#### [Collected data]
——
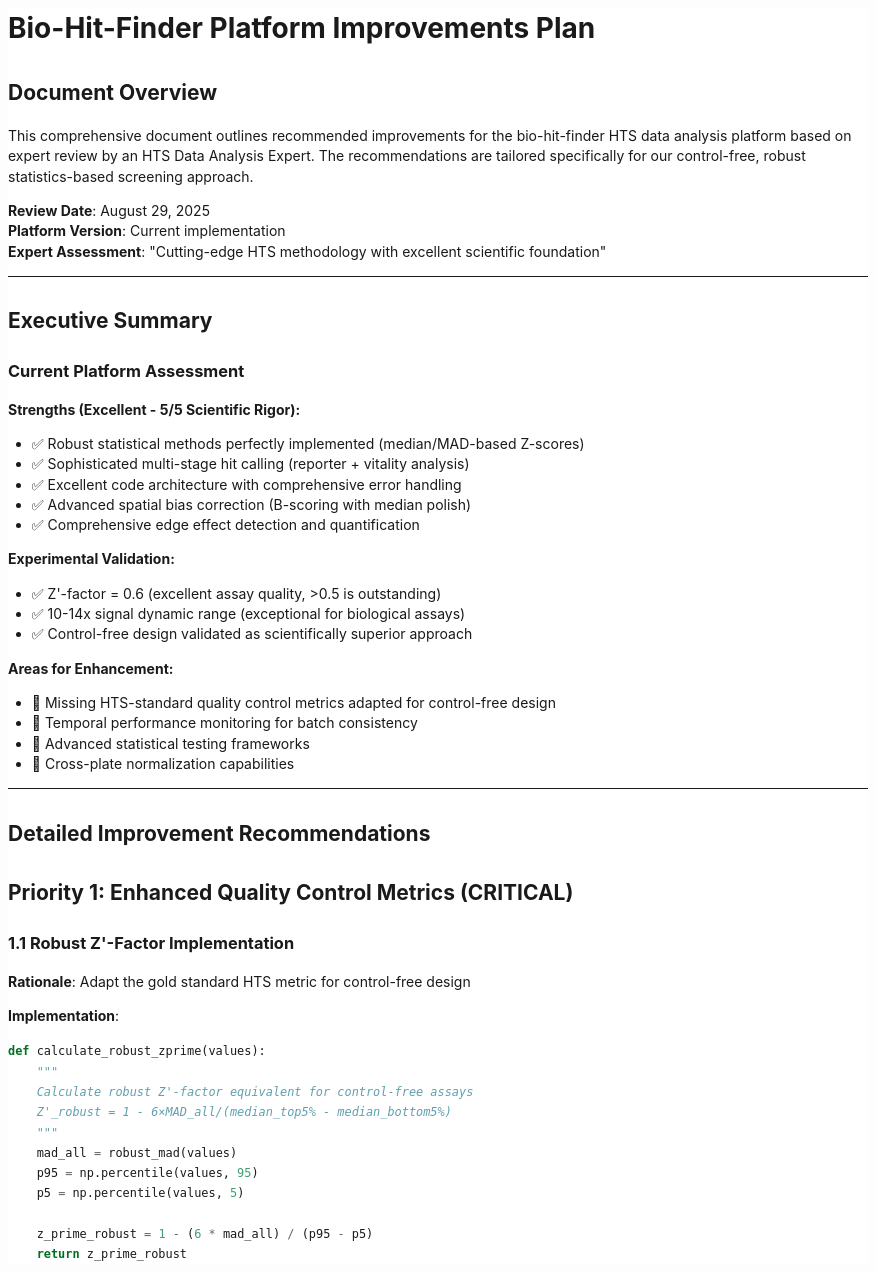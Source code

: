 # Bio-Hit-Finder Platform Improvements Plan

## Document Overview

This comprehensive document outlines recommended improvements for the bio-hit-finder HTS data analysis platform based on expert review by an HTS Data Analysis Expert. The recommendations are tailored specifically for our control-free, robust statistics-based screening approach.

**Review Date**: August 29, 2025  
**Platform Version**: Current implementation  
**Expert Assessment**: "Cutting-edge HTS methodology with excellent scientific foundation"

---

## Executive Summary

### Current Platform Assessment

**Strengths (Excellent - 5/5 Scientific Rigor):**
- ✅ Robust statistical methods perfectly implemented (median/MAD-based Z-scores)
- ✅ Sophisticated multi-stage hit calling (reporter + vitality analysis)  
- ✅ Excellent code architecture with comprehensive error handling
- ✅ Advanced spatial bias correction (B-scoring with median polish)
- ✅ Comprehensive edge effect detection and quantification

**Experimental Validation:**
- ✅ Z'-factor = 0.6 (excellent assay quality, >0.5 is outstanding)
- ✅ 10-14x signal dynamic range (exceptional for biological assays)
- ✅ Control-free design validated as scientifically superior approach

**Areas for Enhancement:**
- 🔧 Missing HTS-standard quality control metrics adapted for control-free design
- 🔧 Temporal performance monitoring for batch consistency
- 🔧 Advanced statistical testing frameworks
- 🔧 Cross-plate normalization capabilities

---

## Detailed Improvement Recommendations

## Priority 1: Enhanced Quality Control Metrics (CRITICAL)

### 1.1 Robust Z'-Factor Implementation

**Rationale**: Adapt the gold standard HTS metric for control-free design

**Implementation**:
```python
def calculate_robust_zprime(values):
    """
    Calculate robust Z'-factor equivalent for control-free assays
    Z'_robust = 1 - 6×MAD_all/(median_top5% - median_bottom5%)
    """
    mad_all = robust_mad(values)
    p95 = np.percentile(values, 95)
    p5 = np.percentile(values, 5)
    
    z_prime_robust = 1 - (6 * mad_all) / (p95 - p5)
    return z_prime_robust
```
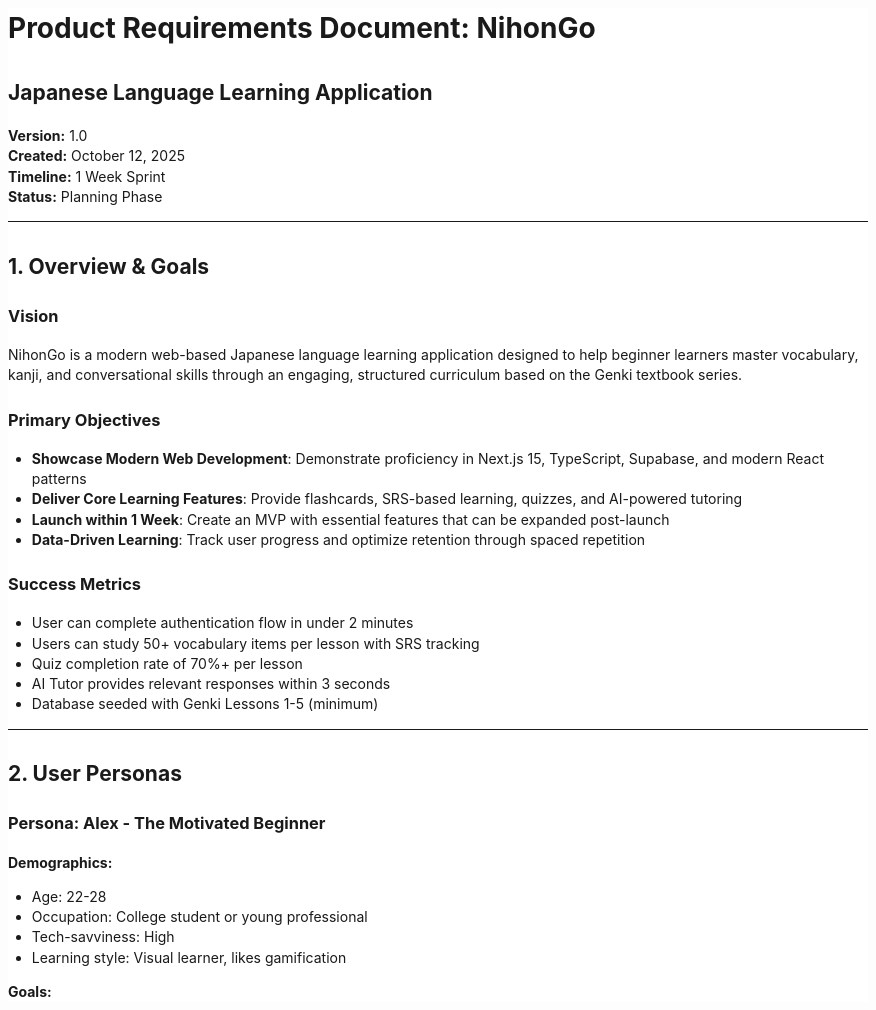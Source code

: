 # Product Requirements Document: NihonGo

## Japanese Language Learning Application

**Version:** 1.0  
**Created:** October 12, 2025  
**Timeline:** 1 Week Sprint  
**Status:** Planning Phase

---

## 1. Overview & Goals

### Vision

NihonGo is a modern web-based Japanese language learning application designed to help beginner learners master vocabulary, kanji, and conversational skills through an engaging, structured curriculum based on the Genki textbook series.

### Primary Objectives

- **Showcase Modern Web Development**: Demonstrate proficiency in Next.js 15, TypeScript, Supabase, and modern React patterns
- **Deliver Core Learning Features**: Provide flashcards, SRS-based learning, quizzes, and AI-powered tutoring
- **Launch within 1 Week**: Create an MVP with essential features that can be expanded post-launch
- **Data-Driven Learning**: Track user progress and optimize retention through spaced repetition

### Success Metrics

- User can complete authentication flow in under 2 minutes
- Users can study 50+ vocabulary items per lesson with SRS tracking
- Quiz completion rate of 70%+ per lesson
- AI Tutor provides relevant responses within 3 seconds
- Database seeded with Genki Lessons 1-5 (minimum)

---

## 2. User Personas

### Persona: Alex - The Motivated Beginner

**Demographics:**

- Age: 22-28
- Occupation: College student or young professional
- Tech-savviness: High
- Learning style: Visual learner, likes gamification

**Goals:**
——
#### [Problem]
In the entries above, copy the lines from the one that contains "- Age: 22-28" through the last line, exactly as they appear.

#### [Answer box]
- Age: 22-28
- Occupation: College student or young professional
- Tech-savviness: High
- Learning style: Visual learner, likes gamification

**Goals:**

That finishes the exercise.